[EXERCISE DETAILS]:
Which lines below fall between the one containing "cross product of" and the one containing "writing one in"? Repeat them exactly, counting both of those lines, and add nothing else.

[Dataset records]
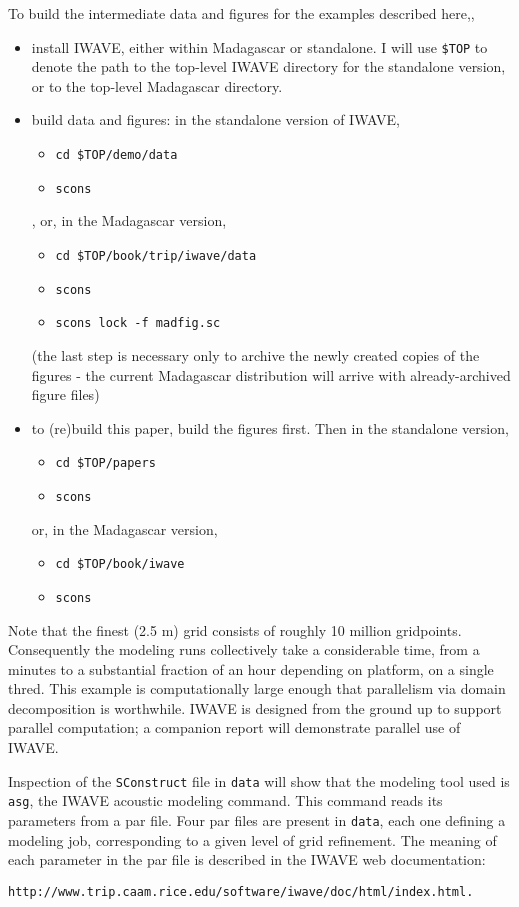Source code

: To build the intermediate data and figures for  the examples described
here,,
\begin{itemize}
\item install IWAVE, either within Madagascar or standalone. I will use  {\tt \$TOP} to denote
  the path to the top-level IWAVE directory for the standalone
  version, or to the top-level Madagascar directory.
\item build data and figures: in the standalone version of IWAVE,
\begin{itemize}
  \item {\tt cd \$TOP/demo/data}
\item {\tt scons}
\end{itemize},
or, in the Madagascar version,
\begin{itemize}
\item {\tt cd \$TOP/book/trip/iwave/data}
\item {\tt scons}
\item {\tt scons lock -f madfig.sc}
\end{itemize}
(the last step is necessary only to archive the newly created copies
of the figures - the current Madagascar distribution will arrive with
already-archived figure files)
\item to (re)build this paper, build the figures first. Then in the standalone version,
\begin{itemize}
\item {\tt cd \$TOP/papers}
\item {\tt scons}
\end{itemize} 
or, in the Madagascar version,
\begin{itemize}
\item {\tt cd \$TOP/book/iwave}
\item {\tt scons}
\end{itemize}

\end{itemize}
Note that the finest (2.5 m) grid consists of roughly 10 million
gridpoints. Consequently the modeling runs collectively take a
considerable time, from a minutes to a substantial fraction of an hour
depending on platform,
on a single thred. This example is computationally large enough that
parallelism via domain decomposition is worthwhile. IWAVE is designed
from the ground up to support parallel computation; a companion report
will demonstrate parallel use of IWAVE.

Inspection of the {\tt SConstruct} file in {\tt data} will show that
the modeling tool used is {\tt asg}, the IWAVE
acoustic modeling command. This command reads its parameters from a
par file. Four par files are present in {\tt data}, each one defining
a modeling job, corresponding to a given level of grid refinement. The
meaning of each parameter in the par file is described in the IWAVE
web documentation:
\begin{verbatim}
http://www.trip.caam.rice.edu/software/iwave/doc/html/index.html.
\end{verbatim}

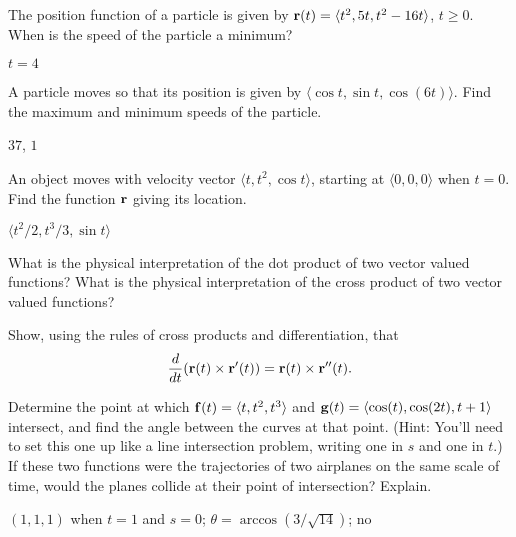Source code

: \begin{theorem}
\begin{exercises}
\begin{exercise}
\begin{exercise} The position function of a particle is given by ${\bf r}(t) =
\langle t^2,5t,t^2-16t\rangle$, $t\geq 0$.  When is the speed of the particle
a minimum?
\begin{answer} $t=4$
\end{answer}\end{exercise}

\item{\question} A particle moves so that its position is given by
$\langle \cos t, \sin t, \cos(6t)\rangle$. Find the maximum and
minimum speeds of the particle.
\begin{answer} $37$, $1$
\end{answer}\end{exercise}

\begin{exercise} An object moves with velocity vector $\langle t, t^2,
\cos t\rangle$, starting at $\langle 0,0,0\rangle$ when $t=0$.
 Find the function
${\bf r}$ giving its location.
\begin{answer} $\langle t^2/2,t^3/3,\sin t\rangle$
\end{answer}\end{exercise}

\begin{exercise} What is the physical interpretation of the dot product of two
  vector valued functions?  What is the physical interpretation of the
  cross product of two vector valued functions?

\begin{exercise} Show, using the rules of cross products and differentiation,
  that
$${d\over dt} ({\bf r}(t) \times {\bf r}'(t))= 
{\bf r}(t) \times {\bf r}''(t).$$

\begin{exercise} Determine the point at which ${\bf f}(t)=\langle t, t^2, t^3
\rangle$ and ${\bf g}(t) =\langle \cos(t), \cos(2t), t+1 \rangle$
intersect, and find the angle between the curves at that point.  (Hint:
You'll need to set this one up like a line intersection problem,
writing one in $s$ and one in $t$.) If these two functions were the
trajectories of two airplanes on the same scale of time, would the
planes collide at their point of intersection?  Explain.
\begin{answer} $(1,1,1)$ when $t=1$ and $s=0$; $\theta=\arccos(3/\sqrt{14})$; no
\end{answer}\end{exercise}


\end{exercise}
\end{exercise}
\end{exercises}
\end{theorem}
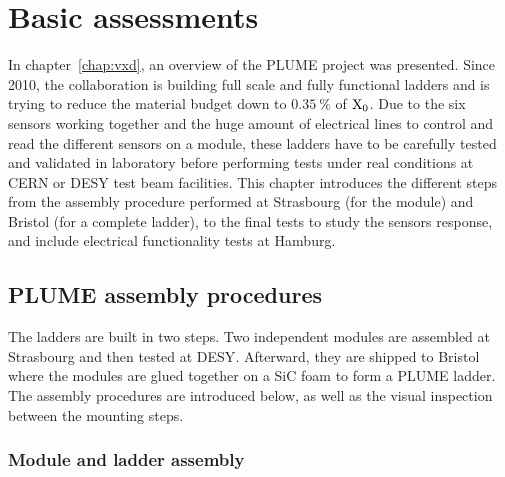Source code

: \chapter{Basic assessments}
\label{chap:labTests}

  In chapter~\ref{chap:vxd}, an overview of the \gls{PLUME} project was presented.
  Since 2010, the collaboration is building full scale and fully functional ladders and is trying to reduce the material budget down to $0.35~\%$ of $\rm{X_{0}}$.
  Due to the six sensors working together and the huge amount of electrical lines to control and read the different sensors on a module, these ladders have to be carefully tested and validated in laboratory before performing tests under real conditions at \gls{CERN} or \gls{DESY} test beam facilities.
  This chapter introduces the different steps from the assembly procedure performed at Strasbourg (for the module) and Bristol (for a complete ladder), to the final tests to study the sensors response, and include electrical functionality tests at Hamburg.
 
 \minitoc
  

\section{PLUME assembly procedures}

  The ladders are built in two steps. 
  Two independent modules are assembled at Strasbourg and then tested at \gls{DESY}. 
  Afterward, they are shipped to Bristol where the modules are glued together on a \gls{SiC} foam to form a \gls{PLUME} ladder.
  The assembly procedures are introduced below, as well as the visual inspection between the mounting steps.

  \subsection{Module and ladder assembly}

[RESPONSE AREA]:
  cross product of two vector valued functions?

\begin{exercise} Show, using the rules of cross products and differentiation,
  that
$${d\over dt} ({\bf r}(t) \times {\bf r}'(t))= 
{\bf r}(t) \times {\bf r}''(t).$$

\begin{exercise} Determine the point at which ${\bf f}(t)=\langle t, t^2, t^3
\rangle$ and ${\bf g}(t) =\langle \cos(t), \cos(2t), t+1 \rangle$
intersect, and find the angle between the curves at that point.  (Hint:
You'll need to set this one up like a line intersection problem,
writing one in $s$ and one in $t$.) If these two functions were the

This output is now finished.